Switching two elements in array, vcat getting flagged as runtime-dispatch?

I currently have the following line of code in a simulation:

function exchangeBits(n::BitVector, i::Int, j::Int)
    # Returns a copy of n with the ith and jth bits exchanged
    if i < j
        m = n[vcat(1:(i - 1), j, i + 1:(j - 1), i, j + 1:end)]
    else
        m = n[vcat(1:(j - 1), i,  j + 1:(i - 1), j, i + 1:end)]
    end
    return m
end

Running the full simulation through @profview gives a Flamegraph with a substantial amount of space taken up by this function, and it looks like the following:

The way I understand this is that the function, in particular the usage of vcat, is somehow not type-stable and that I should find an alternative method. Is this correct? If so, what exactly is the problem with vcat in this context?

If I inspect the @code_warntype it claims to be type stable. But from the @btime below, I’d believe it’s actually unstable like the profiler suggests. EDIT: The internals of vcat appear to be unstable in this situation. It looks like a loop in LinearAlgebra._vcat is to blame.

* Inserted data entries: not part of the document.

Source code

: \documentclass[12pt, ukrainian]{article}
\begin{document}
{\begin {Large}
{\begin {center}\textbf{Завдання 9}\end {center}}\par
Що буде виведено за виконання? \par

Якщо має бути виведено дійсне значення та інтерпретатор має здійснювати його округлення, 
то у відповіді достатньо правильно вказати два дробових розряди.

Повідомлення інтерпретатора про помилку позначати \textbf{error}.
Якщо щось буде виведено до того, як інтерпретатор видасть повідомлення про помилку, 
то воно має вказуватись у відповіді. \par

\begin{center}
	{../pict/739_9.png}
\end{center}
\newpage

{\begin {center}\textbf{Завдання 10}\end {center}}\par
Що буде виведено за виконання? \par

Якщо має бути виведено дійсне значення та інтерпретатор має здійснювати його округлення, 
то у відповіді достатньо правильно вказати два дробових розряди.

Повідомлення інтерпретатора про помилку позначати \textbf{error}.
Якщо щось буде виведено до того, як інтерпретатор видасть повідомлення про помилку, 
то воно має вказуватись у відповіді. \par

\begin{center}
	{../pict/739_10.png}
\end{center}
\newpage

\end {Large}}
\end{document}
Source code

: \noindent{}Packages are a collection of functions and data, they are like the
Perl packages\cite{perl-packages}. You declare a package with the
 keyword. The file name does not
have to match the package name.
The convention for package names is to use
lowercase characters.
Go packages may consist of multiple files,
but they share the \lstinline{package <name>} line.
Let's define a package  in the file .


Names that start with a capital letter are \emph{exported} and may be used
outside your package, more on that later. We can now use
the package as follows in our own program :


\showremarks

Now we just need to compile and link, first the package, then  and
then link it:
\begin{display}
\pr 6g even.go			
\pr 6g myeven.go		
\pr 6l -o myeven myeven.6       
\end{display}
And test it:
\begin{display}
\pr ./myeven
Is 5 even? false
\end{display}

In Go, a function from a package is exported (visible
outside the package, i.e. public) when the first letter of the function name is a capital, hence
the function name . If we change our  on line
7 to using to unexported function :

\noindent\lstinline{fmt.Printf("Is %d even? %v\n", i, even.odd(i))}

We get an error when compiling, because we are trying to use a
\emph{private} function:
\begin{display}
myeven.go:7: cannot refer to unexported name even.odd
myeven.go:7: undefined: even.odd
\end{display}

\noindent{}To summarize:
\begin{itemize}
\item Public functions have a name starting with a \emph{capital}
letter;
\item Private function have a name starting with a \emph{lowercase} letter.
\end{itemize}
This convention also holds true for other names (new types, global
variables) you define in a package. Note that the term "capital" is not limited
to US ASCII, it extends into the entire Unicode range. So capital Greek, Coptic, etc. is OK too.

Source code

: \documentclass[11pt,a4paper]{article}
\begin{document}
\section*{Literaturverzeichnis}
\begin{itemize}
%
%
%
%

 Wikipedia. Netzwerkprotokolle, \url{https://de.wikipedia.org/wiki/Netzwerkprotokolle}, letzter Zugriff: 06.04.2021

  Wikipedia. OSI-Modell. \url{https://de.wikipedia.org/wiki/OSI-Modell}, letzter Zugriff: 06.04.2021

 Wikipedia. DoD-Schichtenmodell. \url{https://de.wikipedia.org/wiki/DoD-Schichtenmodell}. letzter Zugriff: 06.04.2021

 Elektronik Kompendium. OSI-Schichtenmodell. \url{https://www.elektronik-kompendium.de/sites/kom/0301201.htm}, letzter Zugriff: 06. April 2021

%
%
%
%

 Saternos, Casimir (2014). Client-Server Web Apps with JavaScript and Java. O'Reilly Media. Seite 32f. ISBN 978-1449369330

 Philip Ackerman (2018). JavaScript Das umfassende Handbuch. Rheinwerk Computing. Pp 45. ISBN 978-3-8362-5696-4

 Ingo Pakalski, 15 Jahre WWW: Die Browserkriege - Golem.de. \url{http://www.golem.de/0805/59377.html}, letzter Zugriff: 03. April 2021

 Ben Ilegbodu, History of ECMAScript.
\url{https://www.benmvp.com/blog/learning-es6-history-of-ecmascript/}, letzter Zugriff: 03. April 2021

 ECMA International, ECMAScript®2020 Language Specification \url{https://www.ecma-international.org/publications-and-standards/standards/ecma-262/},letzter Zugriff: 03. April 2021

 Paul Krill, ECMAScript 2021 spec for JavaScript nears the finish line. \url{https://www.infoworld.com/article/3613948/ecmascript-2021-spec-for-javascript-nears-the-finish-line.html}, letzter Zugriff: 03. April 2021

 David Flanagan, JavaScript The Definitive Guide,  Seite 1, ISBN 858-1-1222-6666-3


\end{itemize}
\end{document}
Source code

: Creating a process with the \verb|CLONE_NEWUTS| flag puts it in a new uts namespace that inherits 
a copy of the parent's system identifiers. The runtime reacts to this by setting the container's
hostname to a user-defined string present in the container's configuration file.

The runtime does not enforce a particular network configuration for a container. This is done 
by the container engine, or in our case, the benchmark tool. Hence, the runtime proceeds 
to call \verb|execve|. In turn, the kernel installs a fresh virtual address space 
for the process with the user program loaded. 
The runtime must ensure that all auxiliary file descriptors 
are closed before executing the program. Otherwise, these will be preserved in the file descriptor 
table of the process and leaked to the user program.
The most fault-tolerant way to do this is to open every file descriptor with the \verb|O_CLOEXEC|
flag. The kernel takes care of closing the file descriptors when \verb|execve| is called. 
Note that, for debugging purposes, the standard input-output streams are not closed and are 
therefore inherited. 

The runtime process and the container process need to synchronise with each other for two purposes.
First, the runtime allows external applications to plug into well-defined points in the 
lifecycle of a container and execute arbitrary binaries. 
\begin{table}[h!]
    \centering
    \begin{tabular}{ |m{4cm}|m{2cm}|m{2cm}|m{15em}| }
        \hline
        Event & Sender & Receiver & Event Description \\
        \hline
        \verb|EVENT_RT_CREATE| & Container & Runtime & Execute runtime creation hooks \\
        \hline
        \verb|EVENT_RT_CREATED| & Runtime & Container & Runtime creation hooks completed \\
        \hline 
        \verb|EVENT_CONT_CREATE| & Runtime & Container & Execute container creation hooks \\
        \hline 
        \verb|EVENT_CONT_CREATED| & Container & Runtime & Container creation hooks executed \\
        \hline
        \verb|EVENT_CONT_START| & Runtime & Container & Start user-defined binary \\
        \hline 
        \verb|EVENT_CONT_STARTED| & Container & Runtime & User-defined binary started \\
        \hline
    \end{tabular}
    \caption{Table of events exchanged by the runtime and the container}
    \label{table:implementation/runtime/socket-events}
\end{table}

In any case, I’ll recommend this much faster version:

function exchangeBits2(n::BitVector, i::Int, j::Int)
    m = copy(n)
    m[j],m[i] = m[i],m[j] # swap entries i and j
    return m
end
julia> using BenchmarkTools

julia> z = rand(500) .< 0.5;

julia> @btime exchangeBits($z,$10,$20);
  6.440 μs (108 allocations: 7.64 KiB)

julia> @btime exchangeBits2($z,$10,$20);
  39.697 ns (2 allocations: 160 bytes)

Dispatch aside, the big issue with the vcat-indexing version is that vcat builds a new array. You then use this new array to index n to make yet-another array. This is terribly wasteful. It’s also expensive to index a BitVector this way because of how it’s represented in memory (as individual bits, which take some effort to extract from the bytes that store them). Copying the whole thing and making the two little changes you want is much easier.

Opened as issue #48850. That issue currently can be avoided via this definition that replaces i and j in the vcat calls with i:i and j:j, so that there aren’t mixtures of Number and UnitRange arguments:

function exchangeBits1(n::BitVector, i::Int, j::Int)
    # Returns a copy of n with the ith and jth bits exchanged
    if i < j
        m = n[vcat(1:(i - 1), j:j, i + 1:(j - 1), i:i, j + 1:end)]
    else
        m = n[vcat(1:(j - 1), i:i,  j + 1:(i - 1), j:j, i + 1:end)]
    end
    return m
end
julia> @btime exchangeBits1($z,$10,$20);
  1.240 μs (8 allocations: 4.38 KiB)

Note that this is still much slower than the suggested exchangeBits2 given above.

1 Like